### Record set
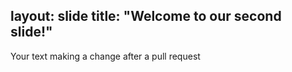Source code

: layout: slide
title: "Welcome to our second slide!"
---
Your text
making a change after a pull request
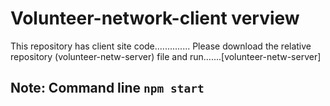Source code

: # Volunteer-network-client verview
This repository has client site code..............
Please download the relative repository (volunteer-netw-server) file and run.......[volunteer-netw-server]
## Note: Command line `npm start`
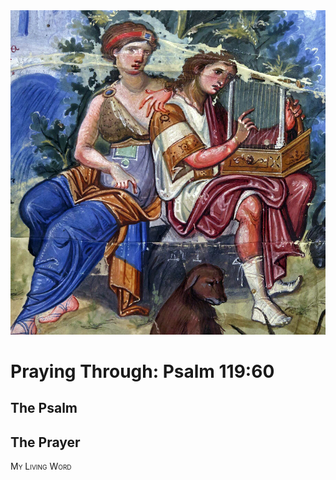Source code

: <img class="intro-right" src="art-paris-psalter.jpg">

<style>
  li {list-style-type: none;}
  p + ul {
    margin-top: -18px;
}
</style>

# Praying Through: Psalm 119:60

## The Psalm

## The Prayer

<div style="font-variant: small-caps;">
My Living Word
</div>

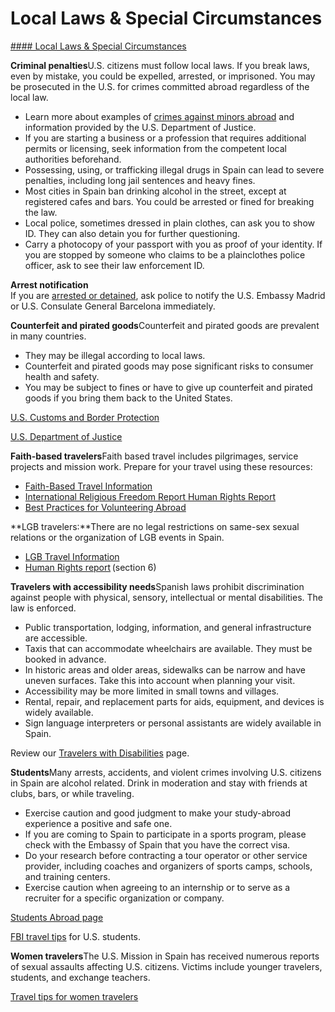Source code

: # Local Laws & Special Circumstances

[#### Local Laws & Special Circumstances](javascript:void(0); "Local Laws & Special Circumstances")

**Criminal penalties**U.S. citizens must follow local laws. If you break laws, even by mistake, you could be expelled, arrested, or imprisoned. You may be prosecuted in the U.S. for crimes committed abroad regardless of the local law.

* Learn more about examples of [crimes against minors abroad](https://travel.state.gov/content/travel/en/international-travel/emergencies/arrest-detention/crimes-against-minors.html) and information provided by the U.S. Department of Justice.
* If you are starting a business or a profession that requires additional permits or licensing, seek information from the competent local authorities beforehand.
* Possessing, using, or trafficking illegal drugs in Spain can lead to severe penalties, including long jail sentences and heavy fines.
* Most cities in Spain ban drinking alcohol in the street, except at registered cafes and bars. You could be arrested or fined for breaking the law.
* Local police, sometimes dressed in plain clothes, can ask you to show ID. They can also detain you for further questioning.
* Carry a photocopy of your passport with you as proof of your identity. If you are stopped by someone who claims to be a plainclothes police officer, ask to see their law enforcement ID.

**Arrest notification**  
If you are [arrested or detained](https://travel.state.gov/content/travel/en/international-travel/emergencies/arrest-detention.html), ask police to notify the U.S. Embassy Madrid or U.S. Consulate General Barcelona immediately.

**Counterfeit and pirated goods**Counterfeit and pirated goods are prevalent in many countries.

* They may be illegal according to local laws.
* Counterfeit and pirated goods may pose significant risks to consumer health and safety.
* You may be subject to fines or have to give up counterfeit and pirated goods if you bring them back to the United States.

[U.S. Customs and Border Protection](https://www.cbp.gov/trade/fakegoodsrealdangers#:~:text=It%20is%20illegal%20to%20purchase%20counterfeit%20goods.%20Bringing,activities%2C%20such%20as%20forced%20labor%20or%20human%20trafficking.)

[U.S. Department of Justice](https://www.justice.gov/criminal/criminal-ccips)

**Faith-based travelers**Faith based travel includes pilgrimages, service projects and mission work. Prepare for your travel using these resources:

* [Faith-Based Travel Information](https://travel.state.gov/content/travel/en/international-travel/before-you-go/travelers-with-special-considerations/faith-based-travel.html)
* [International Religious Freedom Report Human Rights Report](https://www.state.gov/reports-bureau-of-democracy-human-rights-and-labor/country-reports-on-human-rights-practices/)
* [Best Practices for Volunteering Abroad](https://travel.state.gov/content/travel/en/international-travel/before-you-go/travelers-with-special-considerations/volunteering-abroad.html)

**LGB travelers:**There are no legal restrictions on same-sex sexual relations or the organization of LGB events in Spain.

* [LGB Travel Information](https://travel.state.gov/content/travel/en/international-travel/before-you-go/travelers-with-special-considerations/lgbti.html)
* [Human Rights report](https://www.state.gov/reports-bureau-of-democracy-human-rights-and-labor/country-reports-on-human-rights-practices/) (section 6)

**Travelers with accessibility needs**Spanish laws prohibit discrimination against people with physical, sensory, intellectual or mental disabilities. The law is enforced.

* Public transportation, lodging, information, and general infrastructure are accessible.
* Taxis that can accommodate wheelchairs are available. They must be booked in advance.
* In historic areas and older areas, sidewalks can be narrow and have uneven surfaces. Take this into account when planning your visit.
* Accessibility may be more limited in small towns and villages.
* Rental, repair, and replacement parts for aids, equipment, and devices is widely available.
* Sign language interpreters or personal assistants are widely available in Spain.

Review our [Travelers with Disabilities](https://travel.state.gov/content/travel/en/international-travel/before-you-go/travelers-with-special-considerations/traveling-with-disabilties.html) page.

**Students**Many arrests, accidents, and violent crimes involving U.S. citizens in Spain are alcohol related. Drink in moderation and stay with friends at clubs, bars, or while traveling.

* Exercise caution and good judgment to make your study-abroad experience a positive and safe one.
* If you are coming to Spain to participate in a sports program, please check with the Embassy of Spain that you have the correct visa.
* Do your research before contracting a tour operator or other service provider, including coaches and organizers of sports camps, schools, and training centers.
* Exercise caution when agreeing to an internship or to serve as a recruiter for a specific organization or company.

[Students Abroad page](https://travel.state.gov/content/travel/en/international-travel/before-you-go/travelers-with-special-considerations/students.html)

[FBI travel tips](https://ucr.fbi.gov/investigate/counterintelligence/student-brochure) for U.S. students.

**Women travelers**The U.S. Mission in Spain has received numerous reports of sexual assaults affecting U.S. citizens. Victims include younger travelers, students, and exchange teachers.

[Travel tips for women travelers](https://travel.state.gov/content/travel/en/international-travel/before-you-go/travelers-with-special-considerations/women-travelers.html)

### Description of the task
The required output is each line above restated verbatim, with all images omitted.

### Written answer
Source code

: layout: slide
title: "Welcome to our second slide!"
---
Your text
making a change after a pull request
Source code

: # Volunteer-network-client verview
This repository has client site code..............
Please download the relative repository (volunteer-netw-server) file and run.......[volunteer-netw-server]
## Note: Command line `npm start`
Source code

: <img class="intro-right" src="art-paris-psalter.jpg">

<style>
  li {list-style-type: none;}
  p + ul {
    margin-top: -18px;
}
</style>

# Praying Through: Psalm 119:60

## The Psalm

## The Prayer

<div style="font-variant: small-caps;">
My Living Word
</div>

Source code

: # Local Laws & Special Circumstances

[#### Local Laws & Special Circumstances](javascript:void(0); "Local Laws & Special Circumstances")

**Criminal penalties**U.S. citizens must follow local laws. If you break laws, even by mistake, you could be expelled, arrested, or imprisoned. You may be prosecuted in the U.S. for crimes committed abroad regardless of the local law.

* Learn more about examples of [crimes against minors abroad](https://travel.state.gov/content/travel/en/international-travel/emergencies/arrest-detention/crimes-against-minors.html) and information provided by the U.S. Department of Justice.
* If you are starting a business or a profession that requires additional permits or licensing, seek information from the competent local authorities beforehand.
* Possessing, using, or trafficking illegal drugs in Spain can lead to severe penalties, including long jail sentences and heavy fines.
* Most cities in Spain ban drinking alcohol in the street, except at registered cafes and bars. You could be arrested or fined for breaking the law.
* Local police, sometimes dressed in plain clothes, can ask you to show ID. They can also detain you for further questioning.
* Carry a photocopy of your passport with you as proof of your identity. If you are stopped by someone who claims to be a plainclothes police officer, ask to see their law enforcement ID.

**Arrest notification**  
If you are [arrested or detained](https://travel.state.gov/content/travel/en/international-travel/emergencies/arrest-detention.html), ask police to notify the U.S. Embassy Madrid or U.S. Consulate General Barcelona immediately.

**Counterfeit and pirated goods**Counterfeit and pirated goods are prevalent in many countries.

* They may be illegal according to local laws.
* Counterfeit and pirated goods may pose significant risks to consumer health and safety.
* You may be subject to fines or have to give up counterfeit and pirated goods if you bring them back to the United States.

[U.S. Customs and Border Protection](https://www.cbp.gov/trade/fakegoodsrealdangers#:~:text=It%20is%20illegal%20to%20purchase%20counterfeit%20goods.%20Bringing,activities%2C%20such%20as%20forced%20labor%20or%20human%20trafficking.)

[U.S. Department of Justice](https://www.justice.gov/criminal/criminal-ccips)

**Faith-based travelers**Faith based travel includes pilgrimages, service projects and mission work. Prepare for your travel using these resources:

* [Faith-Based Travel Information](https://travel.state.gov/content/travel/en/international-travel/before-you-go/travelers-with-special-considerations/faith-based-travel.html)
* [International Religious Freedom Report Human Rights Report](https://www.state.gov/reports-bureau-of-democracy-human-rights-and-labor/country-reports-on-human-rights-practices/)
* [Best Practices for Volunteering Abroad](https://travel.state.gov/content/travel/en/international-travel/before-you-go/travelers-with-special-considerations/volunteering-abroad.html)

**LGB travelers:**There are no legal restrictions on same-sex sexual relations or the organization of LGB events in Spain.

* [LGB Travel Information](https://travel.state.gov/content/travel/en/international-travel/before-you-go/travelers-with-special-considerations/lgbti.html)
* [Human Rights report](https://www.state.gov/reports-bureau-of-democracy-human-rights-and-labor/country-reports-on-human-rights-practices/) (section 6)

**Travelers with accessibility needs**Spanish laws prohibit discrimination against people with physical, sensory, intellectual or mental disabilities. The law is enforced.

* Public transportation, lodging, information, and general infrastructure are accessible.
* Taxis that can accommodate wheelchairs are available. They must be booked in advance.
* In historic areas and older areas, sidewalks can be narrow and have uneven surfaces. Take this into account when planning your visit.
* Accessibility may be more limited in small towns and villages.
* Rental, repair, and replacement parts for aids, equipment, and devices is widely available.
* Sign language interpreters or personal assistants are widely available in Spain.

Review our [Travelers with Disabilities](https://travel.state.gov/content/travel/en/international-travel/before-you-go/travelers-with-special-considerations/traveling-with-disabilties.html) page.

**Students**Many arrests, accidents, and violent crimes involving U.S. citizens in Spain are alcohol related. Drink in moderation and stay with friends at clubs, bars, or while traveling.

* Exercise caution and good judgment to make your study-abroad experience a positive and safe one.
* If you are coming to Spain to participate in a sports program, please check with the Embassy of Spain that you have the correct visa.
* Do your research before contracting a tour operator or other service provider, including coaches and organizers of sports camps, schools, and training centers.
* Exercise caution when agreeing to an internship or to serve as a recruiter for a specific organization or company.

[Students Abroad page](https://travel.state.gov/content/travel/en/international-travel/before-you-go/travelers-with-special-considerations/students.html)

[FBI travel tips](https://ucr.fbi.gov/investigate/counterintelligence/student-brochure) for U.S. students.

**Women travelers**The U.S. Mission in Spain has received numerous reports of sexual assaults affecting U.S. citizens. Victims include younger travelers, students, and exchange teachers.

[Travel tips for women travelers](https://travel.state.gov/content/travel/en/international-travel/before-you-go/travelers-with-special-considerations/women-travelers.html)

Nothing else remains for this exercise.